▶ **Your goal**
Starting with the line that has "gmall-cart-web 购物车前台 8084" in the records below and stopping after the line that has "1. Design a", output every line exactly and nothing else; skip pictures.

▶ **Dataset entries**
_ _ _ _
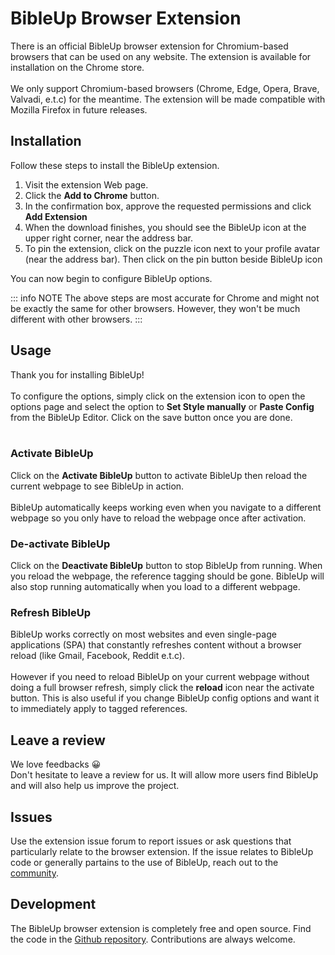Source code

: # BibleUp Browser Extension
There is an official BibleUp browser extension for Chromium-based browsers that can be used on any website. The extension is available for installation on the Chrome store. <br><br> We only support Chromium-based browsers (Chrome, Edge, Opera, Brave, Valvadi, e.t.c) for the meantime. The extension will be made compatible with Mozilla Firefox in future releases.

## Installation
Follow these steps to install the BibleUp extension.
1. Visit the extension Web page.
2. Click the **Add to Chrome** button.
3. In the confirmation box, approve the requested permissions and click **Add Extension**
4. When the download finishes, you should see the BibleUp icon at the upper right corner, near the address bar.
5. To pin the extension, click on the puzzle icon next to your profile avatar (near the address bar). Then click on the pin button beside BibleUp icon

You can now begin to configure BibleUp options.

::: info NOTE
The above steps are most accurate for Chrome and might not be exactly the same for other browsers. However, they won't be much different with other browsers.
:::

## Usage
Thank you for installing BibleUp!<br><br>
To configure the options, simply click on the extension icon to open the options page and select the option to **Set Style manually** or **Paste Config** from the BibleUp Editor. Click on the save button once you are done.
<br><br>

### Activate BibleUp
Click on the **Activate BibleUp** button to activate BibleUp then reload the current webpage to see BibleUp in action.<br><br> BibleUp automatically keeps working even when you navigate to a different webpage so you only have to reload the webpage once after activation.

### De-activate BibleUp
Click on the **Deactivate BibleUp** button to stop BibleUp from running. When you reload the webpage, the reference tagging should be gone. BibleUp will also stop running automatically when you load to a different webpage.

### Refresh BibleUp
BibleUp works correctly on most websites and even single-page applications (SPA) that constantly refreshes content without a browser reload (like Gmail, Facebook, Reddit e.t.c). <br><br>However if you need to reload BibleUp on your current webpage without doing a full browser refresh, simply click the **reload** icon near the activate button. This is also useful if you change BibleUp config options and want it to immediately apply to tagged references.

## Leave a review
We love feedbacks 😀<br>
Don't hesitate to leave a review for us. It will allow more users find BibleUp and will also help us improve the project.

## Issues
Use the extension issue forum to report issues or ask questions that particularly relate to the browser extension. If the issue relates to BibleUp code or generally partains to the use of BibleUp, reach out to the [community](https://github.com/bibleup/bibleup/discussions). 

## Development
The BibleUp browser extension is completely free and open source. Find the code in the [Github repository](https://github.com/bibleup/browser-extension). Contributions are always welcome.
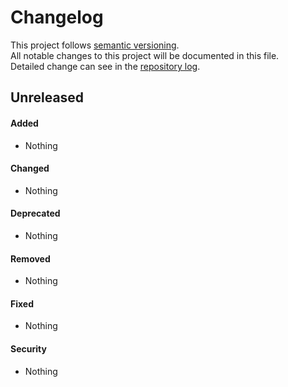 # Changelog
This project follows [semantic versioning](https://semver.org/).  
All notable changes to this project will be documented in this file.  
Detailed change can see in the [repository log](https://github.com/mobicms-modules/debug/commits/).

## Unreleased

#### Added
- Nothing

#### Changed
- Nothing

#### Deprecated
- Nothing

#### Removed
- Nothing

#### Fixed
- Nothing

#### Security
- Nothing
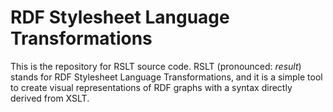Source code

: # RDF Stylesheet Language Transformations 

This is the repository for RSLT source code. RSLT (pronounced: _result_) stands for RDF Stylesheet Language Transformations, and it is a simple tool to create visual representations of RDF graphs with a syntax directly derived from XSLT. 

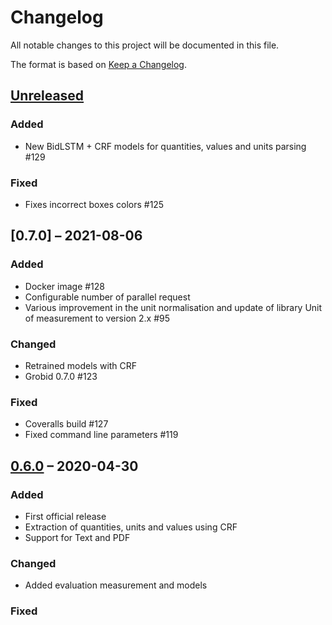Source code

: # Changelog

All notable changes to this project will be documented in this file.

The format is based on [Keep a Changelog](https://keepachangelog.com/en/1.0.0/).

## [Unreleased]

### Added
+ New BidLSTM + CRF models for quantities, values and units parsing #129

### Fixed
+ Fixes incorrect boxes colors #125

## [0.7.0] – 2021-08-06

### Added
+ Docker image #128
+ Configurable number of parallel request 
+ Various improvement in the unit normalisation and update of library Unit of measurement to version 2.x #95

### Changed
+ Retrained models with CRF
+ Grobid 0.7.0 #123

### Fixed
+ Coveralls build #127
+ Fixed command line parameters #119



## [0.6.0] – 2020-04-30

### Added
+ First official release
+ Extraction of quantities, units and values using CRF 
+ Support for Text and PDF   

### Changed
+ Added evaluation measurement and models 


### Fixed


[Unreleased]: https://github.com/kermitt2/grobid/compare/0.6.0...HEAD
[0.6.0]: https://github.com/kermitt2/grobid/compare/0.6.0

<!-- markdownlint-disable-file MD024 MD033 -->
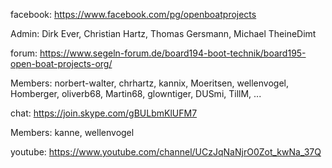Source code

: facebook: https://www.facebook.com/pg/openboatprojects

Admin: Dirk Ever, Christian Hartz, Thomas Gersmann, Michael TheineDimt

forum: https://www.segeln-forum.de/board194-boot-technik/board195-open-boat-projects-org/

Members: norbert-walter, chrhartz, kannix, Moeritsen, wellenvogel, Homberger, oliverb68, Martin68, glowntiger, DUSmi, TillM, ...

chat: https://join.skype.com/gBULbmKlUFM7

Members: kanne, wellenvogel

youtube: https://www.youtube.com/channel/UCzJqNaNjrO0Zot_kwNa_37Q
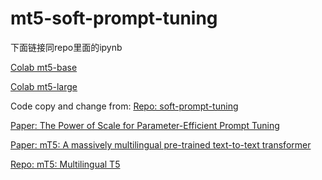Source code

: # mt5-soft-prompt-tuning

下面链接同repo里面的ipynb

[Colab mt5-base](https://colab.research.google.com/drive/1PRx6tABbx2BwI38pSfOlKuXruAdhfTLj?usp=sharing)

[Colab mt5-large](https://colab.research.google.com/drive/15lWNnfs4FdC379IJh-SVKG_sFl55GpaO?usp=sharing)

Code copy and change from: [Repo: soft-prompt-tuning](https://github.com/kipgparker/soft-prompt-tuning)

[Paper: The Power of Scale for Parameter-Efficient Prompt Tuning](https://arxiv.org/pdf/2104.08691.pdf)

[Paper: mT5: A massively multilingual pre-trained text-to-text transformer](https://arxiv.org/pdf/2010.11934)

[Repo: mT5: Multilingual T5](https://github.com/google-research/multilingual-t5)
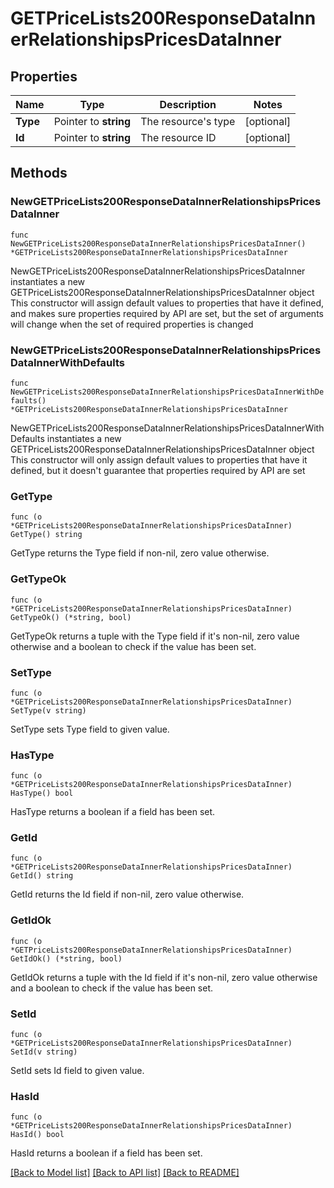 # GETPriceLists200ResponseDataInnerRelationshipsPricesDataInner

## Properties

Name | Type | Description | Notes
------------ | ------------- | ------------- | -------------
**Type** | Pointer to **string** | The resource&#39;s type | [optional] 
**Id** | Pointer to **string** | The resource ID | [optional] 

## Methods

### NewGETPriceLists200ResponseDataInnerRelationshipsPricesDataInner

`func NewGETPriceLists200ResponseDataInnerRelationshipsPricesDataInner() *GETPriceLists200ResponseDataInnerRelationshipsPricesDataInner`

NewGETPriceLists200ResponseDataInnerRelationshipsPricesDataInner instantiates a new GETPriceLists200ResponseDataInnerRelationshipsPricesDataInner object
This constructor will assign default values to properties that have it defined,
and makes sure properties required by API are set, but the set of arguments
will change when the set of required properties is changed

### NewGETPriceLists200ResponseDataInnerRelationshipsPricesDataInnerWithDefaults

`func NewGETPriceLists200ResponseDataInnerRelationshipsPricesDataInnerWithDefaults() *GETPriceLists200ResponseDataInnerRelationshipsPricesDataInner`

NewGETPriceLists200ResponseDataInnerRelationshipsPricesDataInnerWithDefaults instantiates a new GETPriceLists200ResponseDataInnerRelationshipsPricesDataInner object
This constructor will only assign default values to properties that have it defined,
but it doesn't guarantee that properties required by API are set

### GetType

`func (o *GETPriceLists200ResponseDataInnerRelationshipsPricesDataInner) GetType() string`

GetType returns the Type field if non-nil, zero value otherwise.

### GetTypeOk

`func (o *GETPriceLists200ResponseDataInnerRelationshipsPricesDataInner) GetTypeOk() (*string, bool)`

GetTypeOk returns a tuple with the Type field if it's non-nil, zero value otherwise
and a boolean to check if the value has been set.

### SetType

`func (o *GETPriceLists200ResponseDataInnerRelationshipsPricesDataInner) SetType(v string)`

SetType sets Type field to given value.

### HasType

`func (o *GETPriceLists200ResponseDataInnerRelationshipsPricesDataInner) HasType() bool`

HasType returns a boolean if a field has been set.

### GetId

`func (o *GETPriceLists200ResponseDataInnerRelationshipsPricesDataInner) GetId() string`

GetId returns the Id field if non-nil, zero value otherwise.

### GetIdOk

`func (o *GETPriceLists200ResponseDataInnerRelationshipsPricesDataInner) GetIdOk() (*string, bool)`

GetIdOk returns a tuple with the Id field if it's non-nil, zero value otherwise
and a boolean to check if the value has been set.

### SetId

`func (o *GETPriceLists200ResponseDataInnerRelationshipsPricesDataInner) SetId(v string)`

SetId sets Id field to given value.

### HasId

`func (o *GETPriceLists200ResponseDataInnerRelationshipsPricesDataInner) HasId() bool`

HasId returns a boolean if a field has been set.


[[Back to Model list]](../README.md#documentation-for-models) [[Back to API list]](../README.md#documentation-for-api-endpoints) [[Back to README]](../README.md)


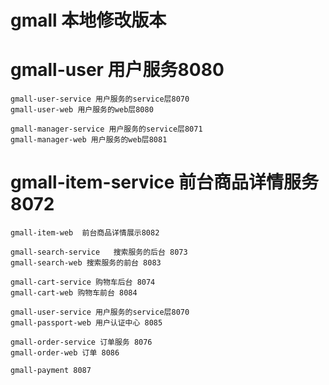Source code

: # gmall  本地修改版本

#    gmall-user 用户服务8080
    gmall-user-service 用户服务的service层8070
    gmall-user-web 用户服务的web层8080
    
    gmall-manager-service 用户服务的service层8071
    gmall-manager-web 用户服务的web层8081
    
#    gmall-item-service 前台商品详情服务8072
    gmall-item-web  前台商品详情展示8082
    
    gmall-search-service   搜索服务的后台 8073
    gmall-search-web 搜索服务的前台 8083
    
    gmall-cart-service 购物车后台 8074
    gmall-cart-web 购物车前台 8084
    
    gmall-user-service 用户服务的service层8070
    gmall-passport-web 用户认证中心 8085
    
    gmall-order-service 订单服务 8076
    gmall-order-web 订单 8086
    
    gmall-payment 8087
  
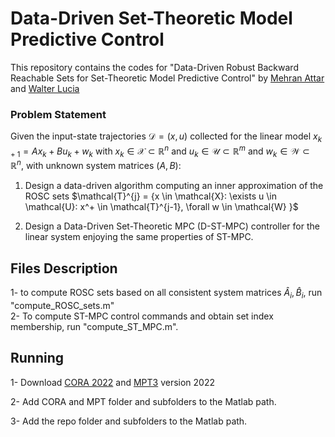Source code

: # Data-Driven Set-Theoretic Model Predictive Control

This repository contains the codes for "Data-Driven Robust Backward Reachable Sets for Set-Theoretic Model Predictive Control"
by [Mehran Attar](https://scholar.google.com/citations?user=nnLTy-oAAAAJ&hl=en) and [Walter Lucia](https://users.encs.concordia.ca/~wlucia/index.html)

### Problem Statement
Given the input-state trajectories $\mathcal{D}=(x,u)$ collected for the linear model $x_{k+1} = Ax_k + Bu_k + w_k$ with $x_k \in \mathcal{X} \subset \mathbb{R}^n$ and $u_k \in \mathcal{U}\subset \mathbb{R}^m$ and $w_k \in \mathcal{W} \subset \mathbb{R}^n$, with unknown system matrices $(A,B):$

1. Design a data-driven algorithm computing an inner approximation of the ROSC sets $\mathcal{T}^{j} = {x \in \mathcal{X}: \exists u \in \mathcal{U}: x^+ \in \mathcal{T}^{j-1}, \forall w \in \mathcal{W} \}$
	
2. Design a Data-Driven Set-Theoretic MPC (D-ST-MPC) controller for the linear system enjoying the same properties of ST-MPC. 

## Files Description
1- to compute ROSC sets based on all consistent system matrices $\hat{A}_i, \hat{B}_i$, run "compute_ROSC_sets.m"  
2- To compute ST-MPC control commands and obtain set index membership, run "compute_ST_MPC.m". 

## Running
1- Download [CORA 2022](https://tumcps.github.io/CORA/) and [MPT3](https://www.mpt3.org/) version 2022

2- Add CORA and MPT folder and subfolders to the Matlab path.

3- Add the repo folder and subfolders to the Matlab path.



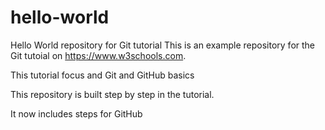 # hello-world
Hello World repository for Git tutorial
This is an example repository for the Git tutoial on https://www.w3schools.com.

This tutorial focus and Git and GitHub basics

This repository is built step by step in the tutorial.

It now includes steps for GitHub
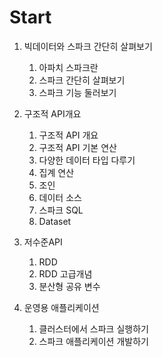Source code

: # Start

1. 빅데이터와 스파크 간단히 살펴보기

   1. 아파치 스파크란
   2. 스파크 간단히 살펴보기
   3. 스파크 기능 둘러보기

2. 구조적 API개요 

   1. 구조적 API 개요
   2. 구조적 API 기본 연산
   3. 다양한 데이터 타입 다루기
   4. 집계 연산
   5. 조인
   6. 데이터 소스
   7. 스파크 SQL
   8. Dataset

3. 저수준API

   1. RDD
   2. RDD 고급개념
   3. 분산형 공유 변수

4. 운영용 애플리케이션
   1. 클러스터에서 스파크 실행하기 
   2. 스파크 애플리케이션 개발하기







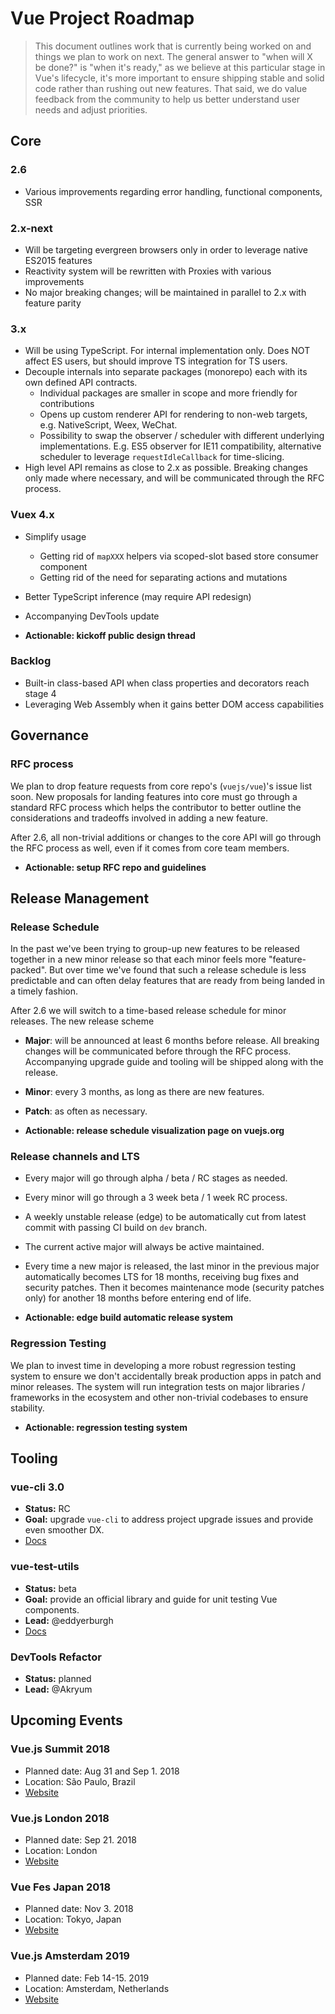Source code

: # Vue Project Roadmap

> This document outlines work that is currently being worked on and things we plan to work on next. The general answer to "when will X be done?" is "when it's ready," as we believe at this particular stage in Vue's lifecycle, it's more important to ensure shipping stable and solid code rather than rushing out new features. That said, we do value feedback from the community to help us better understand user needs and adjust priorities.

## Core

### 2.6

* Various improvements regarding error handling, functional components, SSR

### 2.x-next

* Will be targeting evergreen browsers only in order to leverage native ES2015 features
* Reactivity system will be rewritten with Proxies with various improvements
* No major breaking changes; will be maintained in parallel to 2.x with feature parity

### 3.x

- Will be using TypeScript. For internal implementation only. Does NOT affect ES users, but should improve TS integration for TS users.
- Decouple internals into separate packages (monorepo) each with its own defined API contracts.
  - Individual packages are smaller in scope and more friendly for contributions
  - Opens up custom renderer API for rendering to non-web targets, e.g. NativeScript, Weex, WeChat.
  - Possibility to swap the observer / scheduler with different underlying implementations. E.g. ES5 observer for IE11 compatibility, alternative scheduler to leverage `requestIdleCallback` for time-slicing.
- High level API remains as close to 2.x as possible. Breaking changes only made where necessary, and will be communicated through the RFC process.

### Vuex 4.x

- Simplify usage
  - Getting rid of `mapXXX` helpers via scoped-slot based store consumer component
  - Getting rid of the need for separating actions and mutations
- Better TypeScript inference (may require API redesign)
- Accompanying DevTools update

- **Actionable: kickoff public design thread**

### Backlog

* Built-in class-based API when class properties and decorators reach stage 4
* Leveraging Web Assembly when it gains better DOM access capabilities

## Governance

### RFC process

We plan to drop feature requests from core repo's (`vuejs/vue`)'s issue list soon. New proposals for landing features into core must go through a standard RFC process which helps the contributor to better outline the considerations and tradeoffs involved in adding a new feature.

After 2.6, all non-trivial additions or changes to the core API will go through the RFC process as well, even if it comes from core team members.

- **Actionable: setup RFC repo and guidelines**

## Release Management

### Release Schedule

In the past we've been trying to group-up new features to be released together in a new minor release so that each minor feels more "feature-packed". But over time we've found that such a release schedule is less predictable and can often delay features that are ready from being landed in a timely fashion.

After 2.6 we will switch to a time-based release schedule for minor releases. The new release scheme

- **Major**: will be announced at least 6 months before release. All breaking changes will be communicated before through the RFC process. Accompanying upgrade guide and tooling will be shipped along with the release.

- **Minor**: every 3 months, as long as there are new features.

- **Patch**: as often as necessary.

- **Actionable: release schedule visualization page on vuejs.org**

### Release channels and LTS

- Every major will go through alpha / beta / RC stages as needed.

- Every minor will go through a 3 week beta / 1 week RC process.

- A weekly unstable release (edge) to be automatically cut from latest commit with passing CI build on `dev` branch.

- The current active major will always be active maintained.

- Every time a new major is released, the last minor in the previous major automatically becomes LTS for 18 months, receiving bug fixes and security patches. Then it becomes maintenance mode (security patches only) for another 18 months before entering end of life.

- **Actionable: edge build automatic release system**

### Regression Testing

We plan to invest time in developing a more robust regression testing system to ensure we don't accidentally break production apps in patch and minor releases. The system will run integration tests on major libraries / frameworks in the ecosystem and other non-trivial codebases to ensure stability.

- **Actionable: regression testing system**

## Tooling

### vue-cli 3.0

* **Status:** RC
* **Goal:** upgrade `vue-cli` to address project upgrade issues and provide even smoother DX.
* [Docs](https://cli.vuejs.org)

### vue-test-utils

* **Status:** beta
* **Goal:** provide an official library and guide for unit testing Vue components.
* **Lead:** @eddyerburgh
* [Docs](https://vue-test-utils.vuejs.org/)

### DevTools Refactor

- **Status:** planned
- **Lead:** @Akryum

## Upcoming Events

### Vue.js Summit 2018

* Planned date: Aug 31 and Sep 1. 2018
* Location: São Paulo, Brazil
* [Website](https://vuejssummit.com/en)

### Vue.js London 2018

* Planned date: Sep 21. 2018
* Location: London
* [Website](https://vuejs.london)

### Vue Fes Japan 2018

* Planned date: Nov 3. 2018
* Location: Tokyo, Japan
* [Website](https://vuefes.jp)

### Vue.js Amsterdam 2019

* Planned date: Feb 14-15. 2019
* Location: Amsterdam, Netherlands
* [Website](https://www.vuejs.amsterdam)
_ _ _ _
▶ **Solved problem**
    gmall-cart-web 购物车前台 8084
    
    gmall-user-service 用户服务的service层8070
    gmall-passport-web 用户认证中心 8085
    
    gmall-order-service 订单服务 8076
    gmall-order-web 订单 8086
    
    gmall-payment 8087
  
Source code

: # Data-Driven Set-Theoretic Model Predictive Control

This repository contains the codes for "Data-Driven Robust Backward Reachable Sets for Set-Theoretic Model Predictive Control"
by [Mehran Attar](https://scholar.google.com/citations?user=nnLTy-oAAAAJ&hl=en) and [Walter Lucia](https://users.encs.concordia.ca/~wlucia/index.html)

### Problem Statement
Given the input-state trajectories $\mathcal{D}=(x,u)$ collected for the linear model $x_{k+1} = Ax_k + Bu_k + w_k$ with $x_k \in \mathcal{X} \subset \mathbb{R}^n$ and $u_k \in \mathcal{U}\subset \mathbb{R}^m$ and $w_k \in \mathcal{W} \subset \mathbb{R}^n$, with unknown system matrices $(A,B):$

1. Design a data-driven algorithm computing an inner approximation of the ROSC sets $\mathcal{T}^{j} = {x \in \mathcal{X}: \exists u \in \mathcal{U}: x^+ \in \mathcal{T}^{j-1}, \forall w \in \mathcal{W} \}$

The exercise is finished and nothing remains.